- [PROBLEM DETAILS]
The task calls for each record to be given again unchanged, minus any pictures.

- [DATASET]
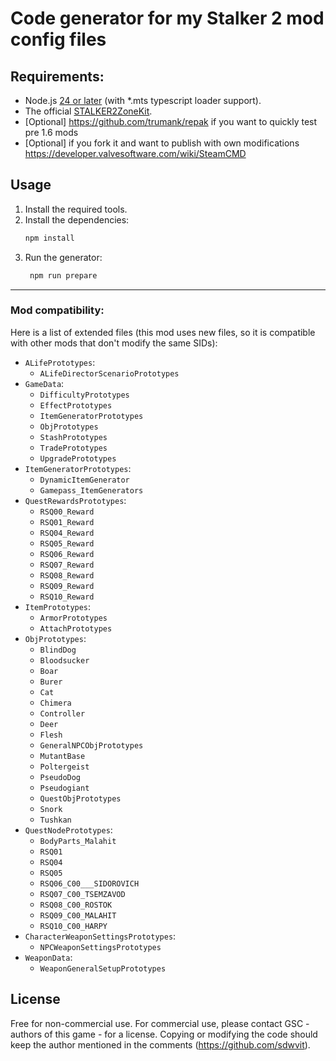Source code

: # Code generator for my Stalker 2 mod config files

## Requirements:

- Node.js [24 or later](https://nodejs.org/en/download/current) (with *.mts typescript loader support).
- The official [STALKER2ZoneKit](https://store.epicgames.com/en-US/p/stalker-2-zone-kit).
- [Optional] https://github.com/trumank/repak if you want to quickly test pre 1.6 mods
- [Optional] if you fork it and want to publish with own modifications https://developer.valvesoftware.com/wiki/SteamCMD

## Usage

1. Install the required tools.
2. Install the dependencies:
   ```bash
   npm install
   ```
3. Run the generator:
   ```bash
    npm run prepare
    ```

---
### Mod compatibility:

Here is a list of extended files (this mod uses new files, so it is compatible with other mods that don't modify the same SIDs):

- `ALifePrototypes`:
  - `ALifeDirectorScenarioPrototypes`
- `GameData`:
  - `DifficultyPrototypes`
  - `EffectPrototypes`
  - `ItemGeneratorPrototypes`
  - `ObjPrototypes`
  - `StashPrototypes`
  - `TradePrototypes`
  - `UpgradePrototypes`
- `ItemGeneratorPrototypes`:
  - `DynamicItemGenerator`
  - `Gamepass_ItemGenerators`
- `QuestRewardsPrototypes`:
  - `RSQ00_Reward`
  - `RSQ01_Reward`
  - `RSQ04_Reward`
  - `RSQ05_Reward`
  - `RSQ06_Reward`
  - `RSQ07_Reward`
  - `RSQ08_Reward`
  - `RSQ09_Reward`
  - `RSQ10_Reward`
- `ItemPrototypes`:
  - `ArmorPrototypes`
  - `AttachPrototypes`
- `ObjPrototypes`:
  - `BlindDog`
  - `Bloodsucker`
  - `Boar`
  - `Burer`
  - `Cat`
  - `Chimera`
  - `Controller`
  - `Deer`
  - `Flesh`
  - `GeneralNPCObjPrototypes`
  - `MutantBase`
  - `Poltergeist`
  - `PseudoDog`
  - `Pseudogiant`
  - `QuestObjPrototypes`
  - `Snork`
  - `Tushkan`
- `QuestNodePrototypes`:
  - `BodyParts_Malahit`
  - `RSQ01`
  - `RSQ04`
  - `RSQ05`
  - `RSQ06_C00___SIDOROVICH`
  - `RSQ07_C00_TSEMZAVOD`
  - `RSQ08_C00_ROSTOK`
  - `RSQ09_C00_MALAHIT`
  - `RSQ10_C00_HARPY`
- `CharacterWeaponSettingsPrototypes`:
  - `NPCWeaponSettingsPrototypes`
- `WeaponData`:
  - `WeaponGeneralSetupPrototypes`

## License

Free for non-commercial use. For commercial use, please contact GSC - authors of this game - for a license.
Copying or modifying the code should keep the author mentioned in the comments (https://github.com/sdwvit).
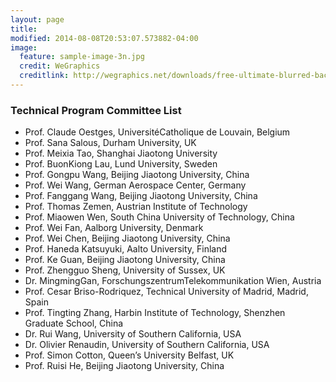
 ```yaml
---
layout: page
title: 
modified: 2014-08-08T20:53:07.573882-04:00
image:
  feature: sample-image-3n.jpg
  credit: WeGraphics
  creditlink: http://wegraphics.net/downloads/free-ultimate-blurred-background-pack/
---
```

###   Technical Program Committee List
-	Prof. Claude Oestges, UniversitéCatholique de Louvain, Belgium
-	Prof. Sana Salous, Durham University, UK
-	Prof. Meixia Tao, Shanghai Jiaotong University
-	Prof. BuonKiong Lau, Lund University, Sweden
-	Prof. Gongpu Wang, Beijing Jiaotong University, China
-	Prof. Wei Wang, German Aerospace Center, Germany
-	Prof. Fanggang Wang, Beijing Jiaotong University, China
-	Prof. Thomas Zemen, Austrian Institute of Technology
-	Prof. Miaowen Wen, South China University of Technology, China
-	Prof. Wei Fan, Aalborg University, Denmark
-	Prof. Wei Chen, Beijing Jiaotong University, China
-	Prof. Haneda Katsuyuki, Aalto University, Finland
-	Prof. Ke Guan, Beijing Jiaotong University, China
-	Prof. Zhengguo Sheng, University of Sussex, UK
-	Dr. MingmingGan, ForschungszentrumTelekommunikation Wien, Austria
-	Prof. Cesar Briso-Rodriquez, Technical University of Madrid, Madrid, Spain
-	Prof. Tingting Zhang, Harbin Institute of Technology, Shenzhen Graduate School, China
-	Dr. Rui Wang, University of Southern California, USA
-	Dr. Olivier Renaudin, University of Southern California, USA
-	Prof. Simon Cotton, Queen’s University Belfast, UK
-	Prof. Ruisi He, Beijing Jiaotong University, China


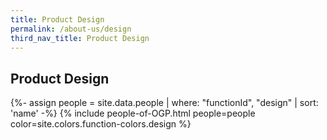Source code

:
 ```yaml
---
title: Product Design
permalink: /about-us/design
third_nav_title: Product Design
---
```


## **Product Design**

{%- assign people = site.data.people | where: "functionId", "design" | sort: 'name' -%}
{% include people-of-OGP.html people=people color=site.colors.function-colors.design %}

- [RESULT]
Source code

: # Code generator for my Stalker 2 mod config files

## Requirements:

- Node.js [24 or later](https://nodejs.org/en/download/current) (with *.mts typescript loader support).
- The official [STALKER2ZoneKit](https://store.epicgames.com/en-US/p/stalker-2-zone-kit).
- [Optional] https://github.com/trumank/repak if you want to quickly test pre 1.6 mods
- [Optional] if you fork it and want to publish with own modifications https://developer.valvesoftware.com/wiki/SteamCMD

## Usage

1. Install the required tools.
2. Install the dependencies:
   ```bash
   npm install
   ```
3. Run the generator:
   ```bash
    npm run prepare
    ```

---
### Mod compatibility:

Here is a list of extended files (this mod uses new files, so it is compatible with other mods that don't modify the same SIDs):

- `ALifePrototypes`:
  - `ALifeDirectorScenarioPrototypes`
- `GameData`:
  - `DifficultyPrototypes`
  - `EffectPrototypes`
  - `ItemGeneratorPrototypes`
  - `ObjPrototypes`
  - `StashPrototypes`
  - `TradePrototypes`
  - `UpgradePrototypes`
- `ItemGeneratorPrototypes`:
  - `DynamicItemGenerator`
  - `Gamepass_ItemGenerators`
- `QuestRewardsPrototypes`:
  - `RSQ00_Reward`
  - `RSQ01_Reward`
  - `RSQ04_Reward`
  - `RSQ05_Reward`
  - `RSQ06_Reward`
  - `RSQ07_Reward`
  - `RSQ08_Reward`
  - `RSQ09_Reward`
  - `RSQ10_Reward`
- `ItemPrototypes`:
  - `ArmorPrototypes`
  - `AttachPrototypes`
- `ObjPrototypes`:
  - `BlindDog`
  - `Bloodsucker`
  - `Boar`
  - `Burer`
  - `Cat`
  - `Chimera`
  - `Controller`
  - `Deer`
  - `Flesh`
  - `GeneralNPCObjPrototypes`
  - `MutantBase`
  - `Poltergeist`
  - `PseudoDog`
  - `Pseudogiant`
  - `QuestObjPrototypes`
  - `Snork`
  - `Tushkan`
- `QuestNodePrototypes`:
  - `BodyParts_Malahit`
  - `RSQ01`
  - `RSQ04`
  - `RSQ05`
  - `RSQ06_C00___SIDOROVICH`
  - `RSQ07_C00_TSEMZAVOD`
  - `RSQ08_C00_ROSTOK`
  - `RSQ09_C00_MALAHIT`
  - `RSQ10_C00_HARPY`
- `CharacterWeaponSettingsPrototypes`:
  - `NPCWeaponSettingsPrototypes`
- `WeaponData`:
  - `WeaponGeneralSetupPrototypes`

## License

Free for non-commercial use. For commercial use, please contact GSC - authors of this game - for a license.
Copying or modifying the code should keep the author mentioned in the comments (https://github.com/sdwvit).
 ```yaml
---
layout: page
title: 
modified: 2014-08-08T20:53:07.573882-04:00
image:
  feature: sample-image-3n.jpg
  credit: WeGraphics
  creditlink: http://wegraphics.net/downloads/free-ultimate-blurred-background-pack/
---
```

###   Technical Program Committee List
-	Prof. Claude Oestges, UniversitéCatholique de Louvain, Belgium
-	Prof. Sana Salous, Durham University, UK
-	Prof. Meixia Tao, Shanghai Jiaotong University
-	Prof. BuonKiong Lau, Lund University, Sweden
-	Prof. Gongpu Wang, Beijing Jiaotong University, China
-	Prof. Wei Wang, German Aerospace Center, Germany
-	Prof. Fanggang Wang, Beijing Jiaotong University, China
-	Prof. Thomas Zemen, Austrian Institute of Technology
-	Prof. Miaowen Wen, South China University of Technology, China
-	Prof. Wei Fan, Aalborg University, Denmark
-	Prof. Wei Chen, Beijing Jiaotong University, China
-	Prof. Haneda Katsuyuki, Aalto University, Finland
-	Prof. Ke Guan, Beijing Jiaotong University, China
-	Prof. Zhengguo Sheng, University of Sussex, UK
-	Dr. MingmingGan, ForschungszentrumTelekommunikation Wien, Austria
-	Prof. Cesar Briso-Rodriquez, Technical University of Madrid, Madrid, Spain
-	Prof. Tingting Zhang, Harbin Institute of Technology, Shenzhen Graduate School, China
-	Dr. Rui Wang, University of Southern California, USA
-	Dr. Olivier Renaudin, University of Southern California, USA
-	Prof. Simon Cotton, Queen’s University Belfast, UK
-	Prof. Ruisi He, Beijing Jiaotong University, China


Source code

:
 ```yaml
---
title: Product Design
permalink: /about-us/design
third_nav_title: Product Design
---
```


## **Product Design**

{%- assign people = site.data.people | where: "functionId", "design" | sort: 'name' -%}
{% include people-of-OGP.html people=people color=site.colors.function-colors.design %}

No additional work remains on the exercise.